Rendered images with source text
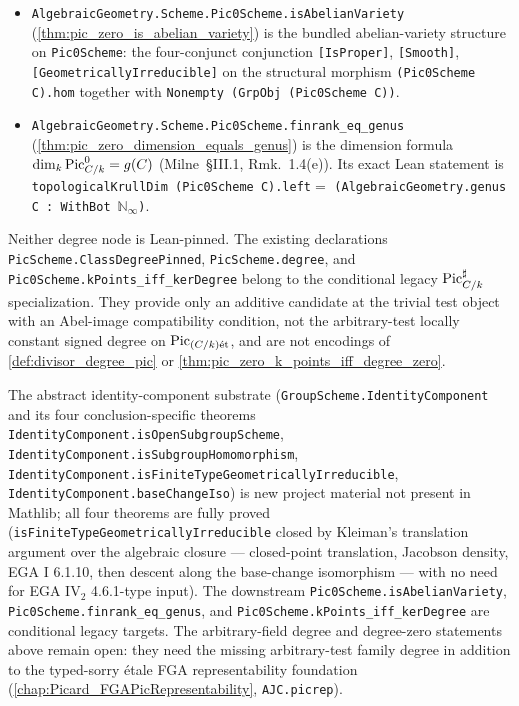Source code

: \begin{itemize}
    \cref{thm:pic_is_group_scheme}.
  \item \texttt{AlgebraicGeometry.Scheme.Pic0Scheme.isAbelianVariety}
    (\cref{thm:pic_zero_is_abelian_variety}) is the bundled
    abelian-variety structure on \texttt{Pic0Scheme}: the four-conjunct
    conjunction \texttt{[IsProper]}, \texttt{[Smooth]},
    \texttt{[GeometricallyIrreducible]} on the structural morphism
    \texttt{(Pic0Scheme C).hom} together with
    \texttt{Nonempty (GrpObj (Pic0Scheme C))}.
  \item \texttt{AlgebraicGeometry.Scheme.Pic0Scheme.finrank\_eq\_genus}
    (\cref{thm:pic_zero_dimension_equals_genus}) is the dimension
    formula \(\dim_k \Pic^0_{C/k} = g(C)\) (Milne~\S III.1,
    Rmk.~1.4(e)). Its exact Lean statement is
    \texttt{topologicalKrullDim (Pic0Scheme C).left}\(={}\)
    \texttt{(AlgebraicGeometry.genus C : WithBot}\,
    \(\mathbb N_\infty\)\texttt{)}.
\end{itemize}

Neither degree node is Lean-pinned. The existing declarations
\texttt{PicScheme.ClassDegreePinned}, \texttt{PicScheme.degree}, and
\texttt{Pic0Scheme.kPoints\_iff\_kerDegree} belong to the conditional legacy
\(\Pic^\sharp_{C/k}\) specialization. They provide only an additive candidate
at the trivial test object with an Abel-image compatibility condition, not the
arbitrary-test locally constant signed degree on \(\Pic_{(C/k)\et}\), and are
not encodings of \cref{def:divisor_degree_pic} or
\cref{thm:pic_zero_k_points_iff_degree_zero}.

The abstract identity-component substrate
(\texttt{GroupScheme.IdentityComponent} and its four
conclusion-specific theorems
\texttt{IdentityComponent.isOpenSubgroupScheme},
\texttt{IdentityComponent.isSubgroupHomomorphism},
\texttt{IdentityComponent.isFiniteTypeGeometricallyIrreducible},
\texttt{IdentityComponent.baseChangeIso}) is new project material not
present in Mathlib; all four theorems are fully proved
(\texttt{isFiniteTypeGeometricallyIrreducible} closed by Kleiman's
translation argument over the algebraic closure --- closed-point
translation, Jacobson density, EGA I 6.1.10, then descent along the
base-change isomorphism --- with no need for EGA IV\(_2\) 4.6.1-type
input). The downstream
\texttt{Pic0Scheme.isAbelianVariety},
\texttt{Pic0Scheme.finrank\_eq\_genus}, and
\texttt{Pic0Scheme.kPoints\_iff\_kerDegree} are conditional legacy targets.
The arbitrary-field degree and degree-zero statements above remain open: they
need the missing arbitrary-test family degree in addition to the typed-sorry
\'etale FGA representability foundation
(\cref{chap:Picard_FGAPicRepresentability}, \texttt{AJC.picrep}).

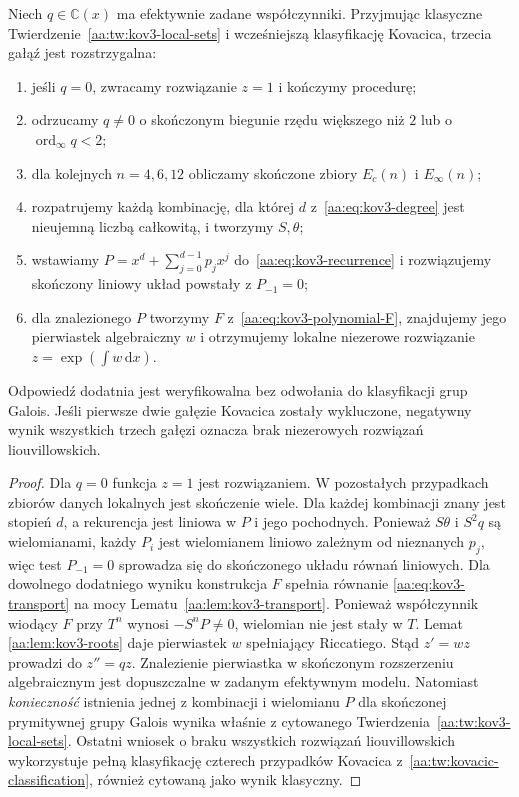 \begin{twierdzenie}
\label{aa:tw:kov3-algorithm}
Niech $q\in\mathbb C(x)$
ma efektywnie zadane
współczynniki.
Przyjmując klasyczne
Twierdzenie~\ref{aa:tw:kov3-local-sets}
i wcześniejszą klasyfikację
Kovacica, trzecia gałąź
jest rozstrzygalna:
\begin{enumerate}
\item jeśli $q=0$, zwracamy rozwiązanie $z=1$
i kończymy procedurę;
\item odrzucamy $q\ne0$
o skończonym biegunie
rzędu większego niż $2$
lub o
$\operatorname{ord}_{\infty}q<2$;
\item dla kolejnych
$n=4,6,12$ obliczamy
skończone zbiory
$E_c(n)$ i $E_\infty(n)$;
\item rozpatrujemy każdą
kombinację, dla której
$d$ z~\eqref{aa:eq:kov3-degree}
jest nieujemną liczbą
całkowitą, i tworzymy
$S,\theta$;
\item wstawiamy
$P=x^d+\sum_{j=0}^{d-1}p_jx^j$
do~\eqref{aa:eq:kov3-recurrence}
i rozwiązujemy
skończony liniowy układ
powstały z $P_{-1}=0$;
\item dla znalezionego
$P$ tworzymy $F$
z~\eqref{aa:eq:kov3-polynomial-F},
znajdujemy jego
pierwiastek algebraiczny
$w$ i otrzymujemy
lokalne niezerowe rozwiązanie
$z=\exp(\int w\,\mathrm dx)$.
\end{enumerate}
Odpowiedź dodatnia jest
weryfikowalna bez odwołania
do klasyfikacji grup Galois.
Jeśli pierwsze dwie gałęzie
Kovacica zostały wykluczone,
negatywny wynik wszystkich
trzech gałęzi oznacza brak
niezerowych rozwiązań
liouvillowskich.
\end{twierdzenie}
\begin{proof}
Dla $q=0$ funkcja $z=1$ jest rozwiązaniem.
W pozostałych przypadkach zbiorów danych
lokalnych jest skończenie wiele.
Dla każdej kombinacji
znany jest stopień $d$,
a rekurencja jest liniowa
w $P$ i jego pochodnych.
Ponieważ $S\theta$ i
$S^2q$ są wielomianami,
każdy $P_i$ jest
wielomianem liniowo
zależnym od nieznanych
$p_j$, więc test
$P_{-1}=0$ sprowadza się
do skończonego układu
równań liniowych.
Dla dowolnego dodatniego
wyniku konstrukcja $F$
spełnia równanie
\eqref{aa:eq:kov3-transport}
na mocy
Lematu~\ref{aa:lem:kov3-transport}.
Ponieważ współczynnik
wiodący $F$ przy $T^n$
wynosi $-S^nP\ne0$,
wielomian nie jest stały
w $T$. Lemat
\ref{aa:lem:kov3-roots}
daje pierwiastek
$w$ spełniający Riccatiego.
Stąd $z' = wz$ prowadzi do
$z''=qz$.
Znalezienie pierwiastka
w skończonym rozszerzeniu
algebraicznym jest
dopuszczalne w zadanym
efektywnym modelu.
Natomiast \emph{konieczność}
istnienia jednej z
kombinacji i wielomianu $P$
dla skończonej prymitywnej
grupy Galois wynika
właśnie z cytowanego
Twierdzenia~\ref{aa:tw:kov3-local-sets}.
Ostatni wniosek o braku
wszystkich rozwiązań
liouvillowskich wykorzystuje
pełną klasyfikację czterech
przypadków Kovacica
z~\ref{aa:tw:kovacic-classification},
również cytowaną
jako wynik klasyczny.
\end{proof}

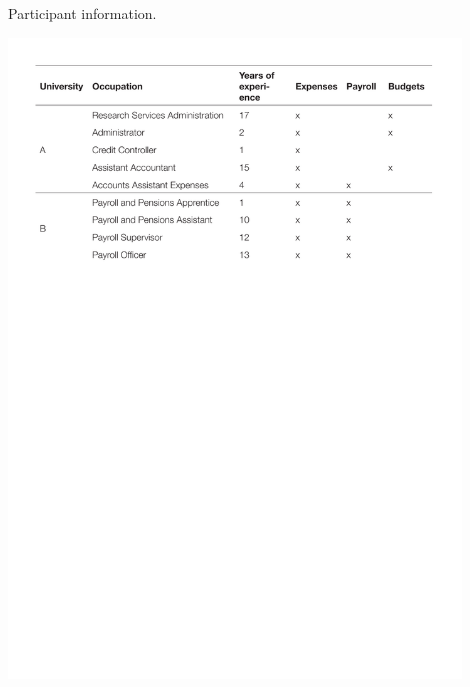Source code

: \begin{table}
\caption{Participant information.}
\centering
\includegraphics[width=0.9\textwidth]{images/ch12/Study1-Table1.pdf}
\vspace{-3pt}
\label{tbl:ch12-Table1}
\end{table}

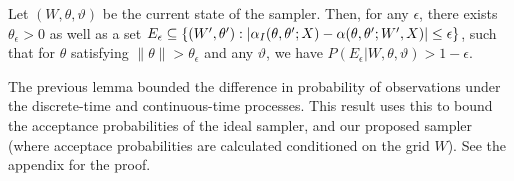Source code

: \begin{proposition}
  Let $(W, \theta, \vartheta)$ be the current state of the sampler.
Then, for any $\epsilon$, there exists $\theta_\epsilon > 0$ as well as a set $E_\epsilon \subseteq \{(W', \theta'): |\alpha_I(\theta,\theta';X) - \alpha(\theta,\theta';W',X)| \le \epsilon\}$, such that for $\theta$ satisfying $\| \theta \| > \theta_\epsilon$ and any $\vartheta$, we have
$P(E_\epsilon|W,\theta,\vartheta) > 1-\epsilon$.
\label{prop:mix0}
\end{proposition}
The previous lemma bounded the difference in probability of observations 
under the discrete-time and continuous-time processes. This result 
uses this to bound the acceptance probabilities of the ideal sampler, 
and our proposed sampler (where acceptace probabilities are calculated 
conditioned on the grid $W$). See the appendix for the proof.


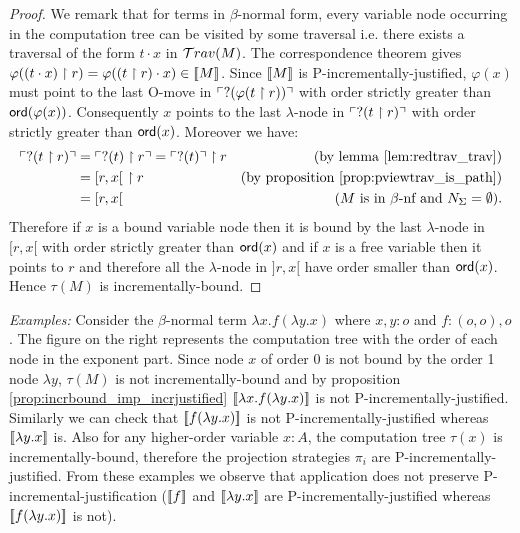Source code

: \begin{proof}
We remark that for terms in $\beta$-normal form, every variable node
occurring in the computation tree can be visited by some traversal
i.e. there exists a traversal of the form $t \cdot x$ in
$\mathcal{T}rav(M)$. The correspondence theorem gives $\varphi((t \cdot x)
\upharpoonright r) = \varphi((t \upharpoonright r) \cdot x) \in
{[\![M ]\!]}$. Since ${[\![ M ]\!]}$ is P-incrementally-justified, $\varphi(x)$
must point to the last O-move in $\ulcorner ?(\varphi(t \upharpoonright
r)) \urcorner$ with order strictly greater than ${\sf ord}(\varphi(x))$.
Consequently $x$ points to the last $\lambda$-node in $\ulcorner ?(t
\upharpoonright r) \urcorner$ with order strictly greater than ${\sf ord}(x)$. Moreover we
have:
\begin{align*}
\ulcorner ?(t \upharpoonright r) \urcorner &= \ulcorner ?(t) \upharpoonright r \urcorner = \ulcorner ?(t) \urcorner \upharpoonright r & (\mbox{by lemma \ref{lem:redtrav_trav}}) \\
& = [r,x[\  \upharpoonright r & (\mbox{by proposition \ref{prop:pviewtrav_is_path}}) \\
& = [r,x[  & (\mbox{$M$ is in $\beta$-nf and $N_\Sigma = \emptyset$}). 
\end{align*}
Therefore if $x$ is a bound variable node then it is bound by the
last $\lambda$-node in $[r,x[$ with order strictly greater than
${\sf ord}(x)$ and if $x$ is a free variable then it points to $r$ and
therefore all the $\lambda$-node in $]r,x[$ have order smaller than
${\sf ord}(x)$. Hence $\tau(M)$ is incrementally-bound.
\end{proof}



\noindent \emph{Examples:} Consider the $\beta$-normal term $\lambda
x . f (\lambda y .x)$ where $x,y:o$ and $f:(o,o),o$. The figure on
the right represents the computation tree with the order of each
node in the exponent part. Since node $x$ of order $0$ is not bound
by the order 1 node $\lambda y$, $\tau(M)$ is not
incrementally-bound and by proposition
\ref{prop:incrbound_imp_incrjustified} ${[\![ \lambda x . f (\lambda
y .x) ]\!]}$ is not P-incrementally-justified. Similarly we can check that
${[\![ f (\lambda y .x) ]\!]}$ is not P-incrementally-justified
whereas ${[\![ \lambda y. x ]\!]}$ is.
Also for any higher-order variable $x:A$, the computation tree
$\tau(x)$ is incrementally-bound, therefore the projection
strategies $\pi_i$ are P-incrementally-justified. From these examples
we observe that application does not preserve
P-incremental-justification (${[\![ f ]\!]}$ and ${[\![ \lambda y. x ]\!]}$ are
P-incrementally-justified whereas ${[\![ f (\lambda y .x) ]\!]}$ is not).

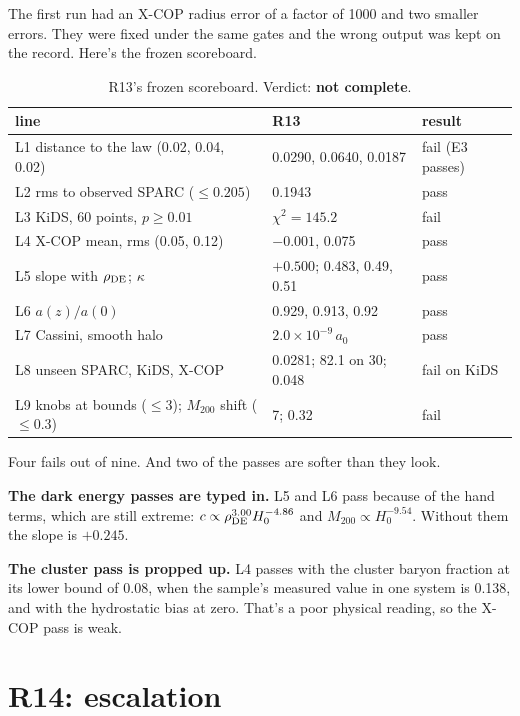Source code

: The first run had an X-COP radius error of a factor of 1000 and two smaller errors. They were fixed under the same gates and the wrong output was kept on the record. Here's the frozen scoreboard.

\begin{table}[h]\centering\small
\begin{tabular}{@{}p{4.3cm}p{2.6cm}l@{}}
\toprule
line & R13 & result\\
\midrule
L1 distance to the law (0.02, 0.04, 0.02) & 0.0290, 0.0640, 0.0187 & fail (E3 passes)\\
L2 rms to observed SPARC ($\le0.205$) & 0.1943 & pass\\
L3 KiDS, 60 points, $p\ge0.01$ & $\chi^2=145.2$ & fail\\
L4 X-COP mean, rms (0.05, 0.12) & $-0.001$, 0.075 & pass\\
L5 slope with $\rhoDE$; $\kappa$ & $+0.500$; 0.483, 0.49, 0.51 & pass\\
L6 $a(z)/a(0)$ & 0.929, 0.913, 0.92 & pass\\
L7 Cassini, smooth halo & $2.0\times10^{-9}\,a_0$ & pass\\
L8 unseen SPARC, KiDS, X-COP & 0.0281; 82.1 on 30; 0.048 & fail on KiDS\\
L9 knobs at bounds ($\le3$); $M_{200}$ shift ($\le0.3$) & 7; 0.32 & fail\\
\bottomrule
\end{tabular}
\caption{R13's frozen scoreboard. Verdict: \textbf{not complete}.}
\end{table}

Four fails out of nine. And two of the passes are softer than they look.



\textbf{The dark energy passes are typed in.} L5 and L6 pass because of the hand terms, which are still extreme: $c\propto\rhoDE^{3.00}H_0^{-4.86}$ and $M_{200}\propto H_0^{-9.54}$. Without them the slope is $+0.245$.

\textbf{The cluster pass is propped up.} L4 passes with the cluster baryon fraction at its lower bound of 0.08, when the sample's measured value in one system is 0.138, and with the hydrostatic bias at zero. That's a poor physical reading, so the X-COP pass is weak.

\section{R14: escalation}

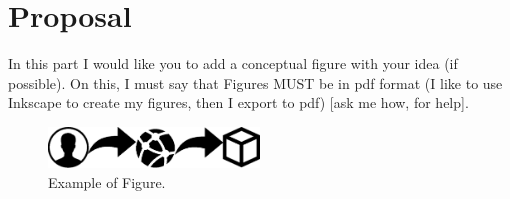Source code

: \section{Proposal}

In this part I would like you to add a conceptual figure with your idea (if possible). On this, I must say that Figures MUST be in pdf format (I like to use Inkscape to create my figures, then I export to pdf) [ask me how, for help]. 

\begin{figure}[h!]
	\label{fig:approach}
	\centering
	\includegraphics[width=0.5\textwidth]{figs/example.eps}
	\caption{Example of Figure.}
\end{figure}


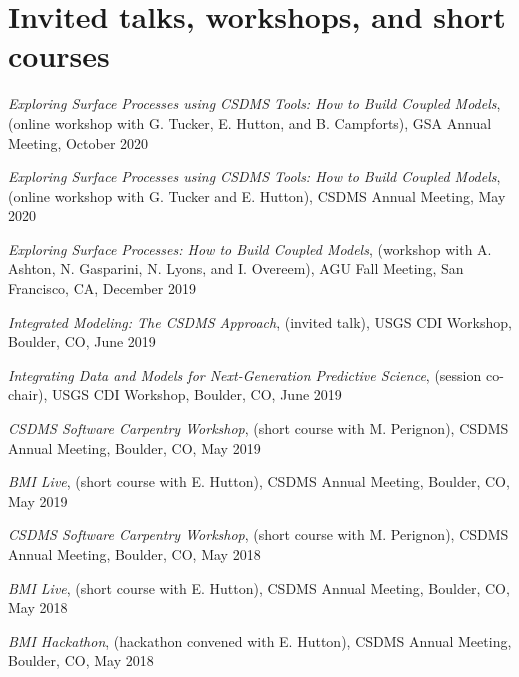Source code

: \section{Invited talks, workshops, and short courses}
\vspace{0.5em}

\begin{enumerate}[{[}1{]}]

  \item \textit{Exploring Surface Processes using CSDMS Tools: How to
    Build Coupled Models}, (online workshop with G. Tucker, E. Hutton,
    and B. Campforts), GSA Annual Meeting, October 2020

  \item \textit{Exploring Surface Processes using CSDMS Tools: How to
    Build Coupled Models}, (online workshop with G. Tucker and
    E. Hutton), CSDMS Annual Meeting, May 2020

  \item \textit{Exploring Surface Processes: How to Build Coupled
    Models}, (workshop with A. Ashton, N. Gasparini, N. Lyons, and
    I. Overeem), AGU Fall Meeting, San Francisco, CA, December 2019

  \item \textit{Integrated Modeling: The CSDMS Approach}, (invited
    talk), USGS CDI Workshop, Boulder, CO, June 2019

  \item \textit{Integrating Data and Models for Next-Generation
    Predictive Science}, (session co-chair), USGS CDI Workshop,
    Boulder, CO, June 2019
    
  \item \textit{CSDMS Software Carpentry Workshop}, (short course with
    M. Perignon), CSDMS Annual Meeting, Boulder, CO, May 2019

  \item \textit{BMI Live}, (short course with E. Hutton),
    CSDMS Annual Meeting, Boulder, CO, May 2019

  \item \textit{CSDMS Software Carpentry Workshop}, (short course with
    M. Perignon), CSDMS Annual Meeting, Boulder, CO, May 2018

  \item \textit{BMI Live}, (short course with E. Hutton),
    CSDMS Annual Meeting, Boulder, CO, May 2018

  \item \textit{BMI Hackathon}, (hackathon convened with E. Hutton),
    CSDMS Annual Meeting, Boulder, CO, May 2018


\end{enumerate}
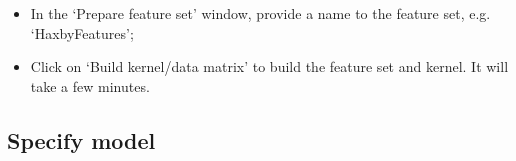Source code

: \begin{itemize}
\begin{itemize}
			
		
	\end{itemize}		
		
	\item In the `Prepare feature set' window, provide a name to the feature set, e.g. `HaxbyFeatures';

	\item Click on `Build kernel/data matrix' to build the feature set and kernel. It will take a few minutes.

\end{itemize}



\subsection{Specify model}

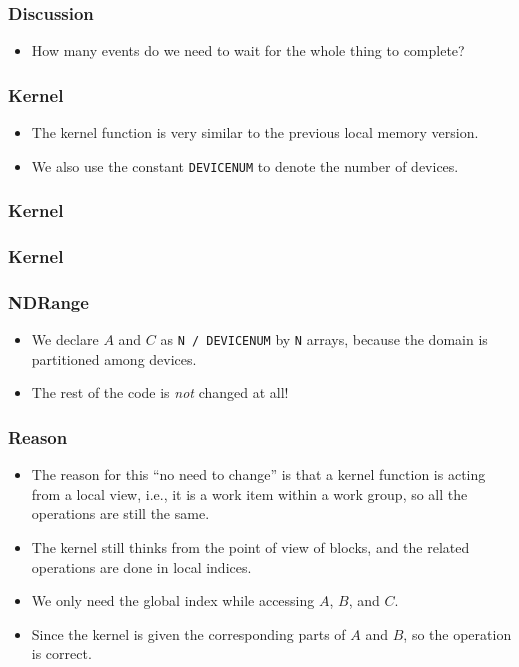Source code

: \documentclass{beamer}
\begin{document}
\begin{frame}
  \frametitle{Discussion}
  \begin{itemize}
    \item How many events do we need to wait for the whole thing to
      complete?
  \end{itemize}
\end{frame}

\begin{frame}
  \frametitle{Kernel}
  \begin{itemize}
    \item The kernel function is very similar to the previous local
      memory version.
    \item We also use the constant {\tt DEVICENUM} to denote the
      number of devices.
  \end{itemize}
\end{frame}
  
\begin{frame}
  \frametitle{Kernel}
\end{frame}

\begin{frame}
  \frametitle{Kernel}
\end{frame}

\begin{frame}
  \frametitle{NDRange}
  \begin{itemize}
    \item We declare $A$ and $C$ as {\tt N / DEVICENUM} by {\tt N}
      arrays, because the domain is partitioned among devices.
    \item The rest of the code is {\em not} changed at all!
  \end{itemize}
\end{frame}

\begin{frame}
  \frametitle{Reason}
  \begin{itemize}
  \item The reason for this ``no need to change'' is that a kernel
    function is acting from a local view, i.e., it is a work item
    within a work group, so all the operations are still the same.
  \item The kernel still thinks from the point of view of blocks, and
    the related operations are done in local indices.
  \item We only need the global index while accessing $A$, $B$, and
    $C$.
  \item Since the kernel is given the corresponding parts of $A$ and
    $B$, so the operation is correct.
  \end{itemize}
\end{frame}
\end{document}
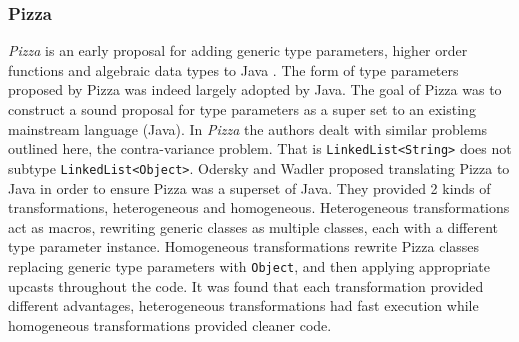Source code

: \documentclass[11pt
              , a4paper
              , twoside
              , openright
              ]{report}
\numberwithin{case}{theorem}
\numberwithin{subcase}{case}
\begin{document}
\subsubsection{Pizza}

\emph{Pizza} is an early proposal for adding generic type parameters, higher order functions and algebraic data types to Java \cite{Odersky:1997:PJT:263699.263715}. The form of type parameters proposed by Pizza was indeed largely adopted by Java. The goal of Pizza was to construct a sound proposal for type parameters as a super set to an existing mainstream language (Java). In \emph{Pizza} the authors dealt with similar problems outlined here, the contra-variance problem. That is \verb|LinkedList<String>| does not subtype \verb|LinkedList<Object>|. Odersky and Wadler \cite{Odersky:1997:PJT:263699.263715} proposed translating Pizza to Java in order to ensure Pizza was a superset of Java. They provided 2 kinds of transformations, heterogeneous and homogeneous. Heterogeneous transformations act as macros, rewriting generic classes as multiple classes, each with a different type parameter instance. Homogeneous transformations rewrite Pizza classes replacing generic type parameters with \verb|Object|, and then applying appropriate upcasts throughout the code. It was found that each transformation provided different advantages, heterogeneous transformations had fast execution while homogeneous transformations provided cleaner code.
\end{document}
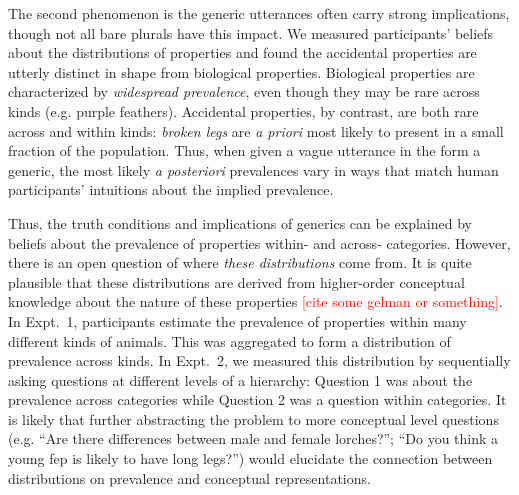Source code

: \documentclass[10pt,letterpaper]{article}
\newcommand{\red}[1]{\textcolor{Red}{#1}}
\begin{document}
The second phenomenon is the generic utterances often carry strong implications, though not all bare plurals have this impact. 
We measured participants' beliefs about the distributions of properties and found the accidental properties are utterly distinct in shape from biological properties.
Biological properties are characterized by \emph{widespread prevalence}, even though they may be rare across kinds (e.g. purple feathers).
Accidental properties, by contrast, are both rare across and within kinds: \emph{broken legs} are \emph{a priori} most likely to present in a small fraction of the population.
Thus, when given a vague utterance in the form a generic, the most likely \emph{a posteriori} prevalences vary in ways that match human participants' intuitions about the implied prevalence.

Thus, the truth conditions and implications of generics can be explained by beliefs about the prevalence of properties within- and across- categories. 
However, there is an open question of where \emph{these distributions} come from. 
It is quite plausible that these distributions are derived from higher-order conceptual knowledge about the nature of these properties \red{[cite some gelman or something]}.
In Expt.~1, participants estimate the prevalence of properties within many different kinds of animals. 
This was aggregated to form a distribution of prevalence across kinds.
In Expt.~2, we measured this distribution by sequentially asking questions at different levels of a hierarchy: Question 1 was about the prevalence across categories while Question 2 was a question within categories. 
It is likely that further abstracting the problem to more conceptual level questions (e.g. ``Are there differences between male and female lorches?''; ``Do you think a young fep is likely to have long legs?'') would elucidate the connection between distributions on prevalence and conceptual representations. 
\end{document}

Your task
Each line in the data that holds the string "Galois" must be returned.

Task result
do klasyfikacji grup Galois.
grupy Galois wynika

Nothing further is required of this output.